*Task requirements*
The records below must be reproduced exactly. Strip out the pictures.
============
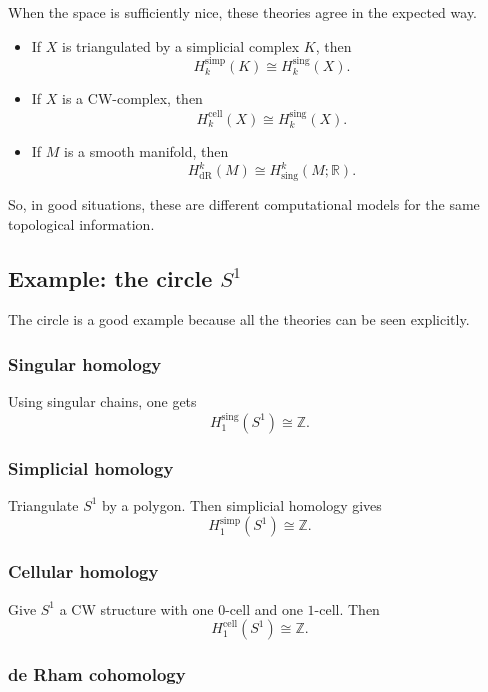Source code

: \documentclass[12pt,a4paper]{article}
\theoremstyle{notespace}
\begin{document}
When the space is sufficiently nice, these theories agree in the expected way.

\begin{itemize}
	\item If \(X\) is triangulated by a simplicial complex \(K\), then
	\[
	H_k^{\mathrm{simp}}(K)\cong H_k^{\mathrm{sing}}(X).
	\]
	
	\item If \(X\) is a CW-complex, then
	\[
	H_k^{\mathrm{cell}}(X)\cong H_k^{\mathrm{sing}}(X).
	\]
	
	\item If \(M\) is a smooth manifold, then
	\[
	H^k_{\mathrm{dR}}(M)\cong H^k_{\mathrm{sing}}(M;\mathbb R).
	\]
\end{itemize}

So, in good situations, these are different computational models for the same topological information.

\subsection{ Example: the circle \texorpdfstring{$S^1$}{S1}}

The circle is a good example because all the theories can be seen explicitly.

\subsubsection{Singular homology}

Using singular chains, one gets
\[
H_1^{\mathrm{sing}}(S^1)\cong \mathbb Z.
\]

\subsubsection{Simplicial homology}

Triangulate \(S^1\) by a polygon. Then simplicial homology gives
\[
H_1^{\mathrm{simp}}(S^1)\cong \mathbb Z.
\]

\subsubsection{Cellular homology}

Give \(S^1\) a CW structure with one \(0\)-cell and one \(1\)-cell. Then
\[
H_1^{\mathrm{cell}}(S^1)\cong \mathbb Z.
\]

\subsubsection{de Rham cohomology}
\end{document}
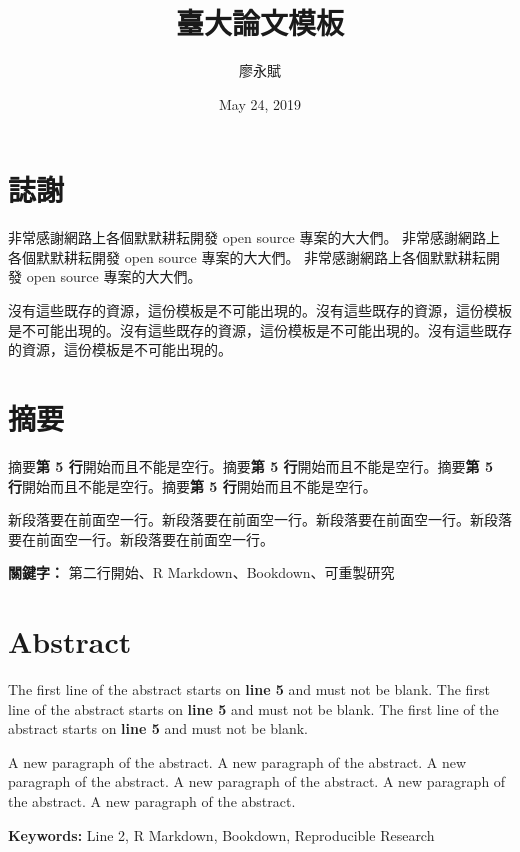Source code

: \documentclass[oneside]{book}
\title{臺大論文模板}
\author{廖永賦}
\date{May 24, 2019}
\begin{document}


\clearpage
{}

{}



\chapter*{誌謝}
非常感謝網路上各個默默耕耘開發 open source 專案的大大們。
非常感謝網路上各個默默耕耘開發 open source 專案的大大們。
非常感謝網路上各個默默耕耘開發 open source 專案的大大們。

沒有這些既存的資源，這份模板是不可能出現的。沒有這些既存的資源，這份模板是不可能出現的。沒有這些既存的資源，這份模板是不可能出現的。沒有這些既存的資源，這份模板是不可能出現的。


\chapter*{摘要}
摘要\textbf{第 5 行}開始而且不能是空行。摘要\textbf{第 5 行}開始而且不能是空行。摘要\textbf{第 5 行}開始而且不能是空行。摘要\textbf{第 5 行}開始而且不能是空行。

新段落要在前面空一行。新段落要在前面空一行。新段落要在前面空一行。新段落要在前面空一行。新段落要在前面空一行。
\bigbreak

\noindent
\textbf{關鍵字：} 第二行開始、R Markdown、Bookdown、可重製研究

\chapter*{Abstract}
The first line of the abstract starts on \textbf{line 5} and must not be blank. The first line of the abstract starts on \textbf{line 5} and must not be blank. The first line of the abstract starts on \textbf{line 5} and must not be blank.

A new paragraph of the abstract. A new paragraph of the abstract. A new paragraph of the abstract. A new paragraph of the abstract. A new paragraph of the abstract. A new paragraph of the abstract.
\bigbreak

\noindent
\textbf{Keywords:} Line 2, R Markdown, Bookdown, Reproducible Research
\end{document}
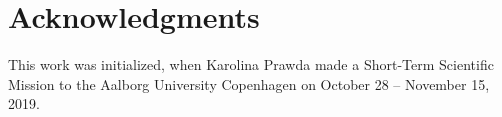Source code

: \documentclass[twoside,a4paper]{article}
\begin{document}
\section{Acknowledgments}
This work was initialized, when Karolina Prawda made a Short-Term Scientific Mission to the Aalborg University Copenhagen on October 28 -- November 15, 2019. 


\end{document}
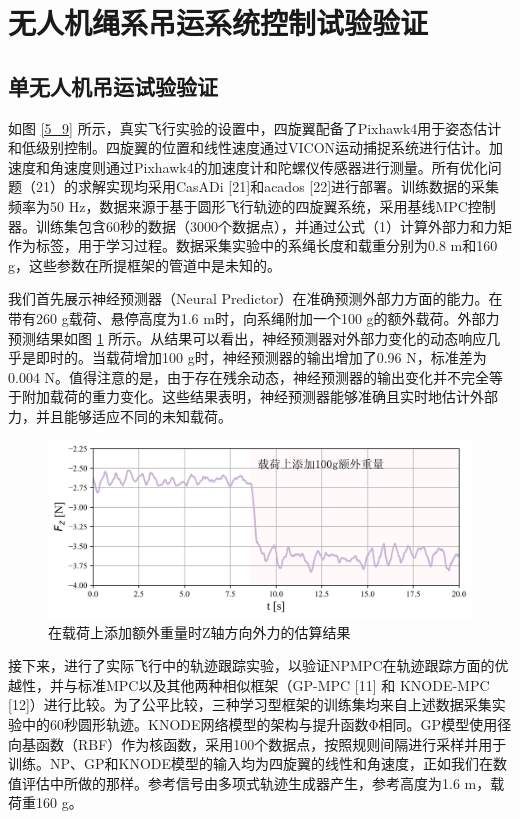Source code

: \documentclass[lang=chs, degree=master, blindreview=false, winfonts=true]{yanputhesis}
\begin{document}
\section{无人机绳系吊运系统控制试验验证}
\subsection{单无人机吊运试验验证}
如图 \ref{5_9} 所示，真实飞行实验的设置中，四旋翼配备了Pixhawk4用于姿态估计和低级别控制。四旋翼的位置和线性速度通过VICON运动捕捉系统进行估计。加速度和角速度则通过Pixhawk4的加速度计和陀螺仪传感器进行测量。所有优化问题（21）的求解实现均采用CasADi [21]和acados [22]进行部署。训练数据的采集频率为50 Hz，数据来源于基于圆形飞行轨迹的四旋翼系统，采用基线MPC控制器。训练集包含60秒的数据（3000个数据点），并通过公式（1）计算外部力和力矩作为标签，用于学习过程。数据采集实验中的系绳长度和载重分别为0.8 m和160 g，这些参数在所提框架的管道中是未知的。

我们首先展示神经预测器（Neural Predictor）在准确预测外部力方面的能力。在带有260 g载荷、悬停高度为1.6 m时，向系绳附加一个100 g的额外载荷。外部力预测结果如图 \ref{force} 所示。从结果可以看出，神经预测器对外部力变化的动态响应几乎是即时的。当载荷增加100 g时，神经预测器的输出增加了0.96 N，标准差为0.004 N。值得注意的是，由于存在残余动态，神经预测器的输出变化并不完全等于附加载荷的重力变化。这些结果表明，神经预测器能够准确且实时地估计外部力，并且能够适应不同的未知载荷。

\begin{figure}[hbt!]
	\centering
	\includegraphics[width=38pc]{picture/kk/force.png} 
	\caption{在载荷上添加额外重量时Z轴方向外力的估算结果} 
	\label{force}
\end{figure}
接下来，进行了实际飞行中的轨迹跟踪实验，以验证NPMPC在轨迹跟踪方面的优越性，并与标准MPC以及其他两种相似框架（GP-MPC [11] 和 KNODE-MPC [12]）进行比较。为了公平比较，三种学习型框架的训练集均来自上述数据采集实验中的60秒圆形轨迹。KNODE网络模型的架构与提升函数Φ相同。GP模型使用径向基函数（RBF）作为核函数，采用100个数据点，按照规则间隔进行采样并用于训练。NP、GP和KNODE模型的输入均为四旋翼的线性和角速度，正如我们在数值评估中所做的那样。参考信号由多项式轨迹生成器产生，参考高度为1.6 m，载荷重160 g。
\end{document}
============
*Worked solution*
Source code

: \documentclass[12pt,a4paper]{article}
\theoremstyle{notespace}
\begin{document}
When the space is sufficiently nice, these theories agree in the expected way.

\begin{itemize}
	\item If \(X\) is triangulated by a simplicial complex \(K\), then
	\[
	H_k^{\mathrm{simp}}(K)\cong H_k^{\mathrm{sing}}(X).
	\]
	
	\item If \(X\) is a CW-complex, then
	\[
	H_k^{\mathrm{cell}}(X)\cong H_k^{\mathrm{sing}}(X).
	\]
	
	\item If \(M\) is a smooth manifold, then
	\[
	H^k_{\mathrm{dR}}(M)\cong H^k_{\mathrm{sing}}(M;\mathbb R).
	\]
\end{itemize}

So, in good situations, these are different computational models for the same topological information.

\subsection{ Example: the circle \texorpdfstring{$S^1$}{S1}}

The circle is a good example because all the theories can be seen explicitly.

\subsubsection{Singular homology}

Using singular chains, one gets
\[
H_1^{\mathrm{sing}}(S^1)\cong \mathbb Z.
\]

\subsubsection{Simplicial homology}

Triangulate \(S^1\) by a polygon. Then simplicial homology gives
\[
H_1^{\mathrm{simp}}(S^1)\cong \mathbb Z.
\]

\subsubsection{Cellular homology}

Give \(S^1\) a CW structure with one \(0\)-cell and one \(1\)-cell. Then
\[
H_1^{\mathrm{cell}}(S^1)\cong \mathbb Z.
\]

\subsubsection{de Rham cohomology}
\end{document}
Source code

: \documentclass[oneside]{book}
\title{臺大論文模板}
\author{廖永賦}
\date{May 24, 2019}
\begin{document}


\clearpage
{}

{}



\chapter*{誌謝}
非常感謝網路上各個默默耕耘開發 open source 專案的大大們。
非常感謝網路上各個默默耕耘開發 open source 專案的大大們。
非常感謝網路上各個默默耕耘開發 open source 專案的大大們。

沒有這些既存的資源，這份模板是不可能出現的。沒有這些既存的資源，這份模板是不可能出現的。沒有這些既存的資源，這份模板是不可能出現的。沒有這些既存的資源，這份模板是不可能出現的。


\chapter*{摘要}
摘要\textbf{第 5 行}開始而且不能是空行。摘要\textbf{第 5 行}開始而且不能是空行。摘要\textbf{第 5 行}開始而且不能是空行。摘要\textbf{第 5 行}開始而且不能是空行。

新段落要在前面空一行。新段落要在前面空一行。新段落要在前面空一行。新段落要在前面空一行。新段落要在前面空一行。
\bigbreak

\noindent
\textbf{關鍵字：} 第二行開始、R Markdown、Bookdown、可重製研究

\chapter*{Abstract}
The first line of the abstract starts on \textbf{line 5} and must not be blank. The first line of the abstract starts on \textbf{line 5} and must not be blank. The first line of the abstract starts on \textbf{line 5} and must not be blank.

A new paragraph of the abstract. A new paragraph of the abstract. A new paragraph of the abstract. A new paragraph of the abstract. A new paragraph of the abstract. A new paragraph of the abstract.
\bigbreak

\noindent
\textbf{Keywords:} Line 2, R Markdown, Bookdown, Reproducible Research
\end{document}
Source code

: \documentclass[twoside,a4paper]{article}
\begin{document}
\section{Acknowledgments}
This work was initialized, when Karolina Prawda made a Short-Term Scientific Mission to the Aalborg University Copenhagen on October 28 -- November 15, 2019. 


\end{document}
Source code

: \documentclass[lang=chs, degree=master, blindreview=false, winfonts=true]{yanputhesis}
\begin{document}
\section{无人机绳系吊运系统控制试验验证}
\subsection{单无人机吊运试验验证}
如图 \ref{5_9} 所示，真实飞行实验的设置中，四旋翼配备了Pixhawk4用于姿态估计和低级别控制。四旋翼的位置和线性速度通过VICON运动捕捉系统进行估计。加速度和角速度则通过Pixhawk4的加速度计和陀螺仪传感器进行测量。所有优化问题（21）的求解实现均采用CasADi [21]和acados [22]进行部署。训练数据的采集频率为50 Hz，数据来源于基于圆形飞行轨迹的四旋翼系统，采用基线MPC控制器。训练集包含60秒的数据（3000个数据点），并通过公式（1）计算外部力和力矩作为标签，用于学习过程。数据采集实验中的系绳长度和载重分别为0.8 m和160 g，这些参数在所提框架的管道中是未知的。

我们首先展示神经预测器（Neural Predictor）在准确预测外部力方面的能力。在带有260 g载荷、悬停高度为1.6 m时，向系绳附加一个100 g的额外载荷。外部力预测结果如图 \ref{force} 所示。从结果可以看出，神经预测器对外部力变化的动态响应几乎是即时的。当载荷增加100 g时，神经预测器的输出增加了0.96 N，标准差为0.004 N。值得注意的是，由于存在残余动态，神经预测器的输出变化并不完全等于附加载荷的重力变化。这些结果表明，神经预测器能够准确且实时地估计外部力，并且能够适应不同的未知载荷。

\begin{figure}[hbt!]
	\centering
	\includegraphics[width=38pc]{picture/kk/force.png} 
	\caption{在载荷上添加额外重量时Z轴方向外力的估算结果} 
	\label{force}
\end{figure}
接下来，进行了实际飞行中的轨迹跟踪实验，以验证NPMPC在轨迹跟踪方面的优越性，并与标准MPC以及其他两种相似框架（GP-MPC [11] 和 KNODE-MPC [12]）进行比较。为了公平比较，三种学习型框架的训练集均来自上述数据采集实验中的60秒圆形轨迹。KNODE网络模型的架构与提升函数Φ相同。GP模型使用径向基函数（RBF）作为核函数，采用100个数据点，按照规则间隔进行采样并用于训练。NP、GP和KNODE模型的输入均为四旋翼的线性和角速度，正如我们在数值评估中所做的那样。参考信号由多项式轨迹生成器产生，参考高度为1.6 m，载荷重160 g。
\end{document}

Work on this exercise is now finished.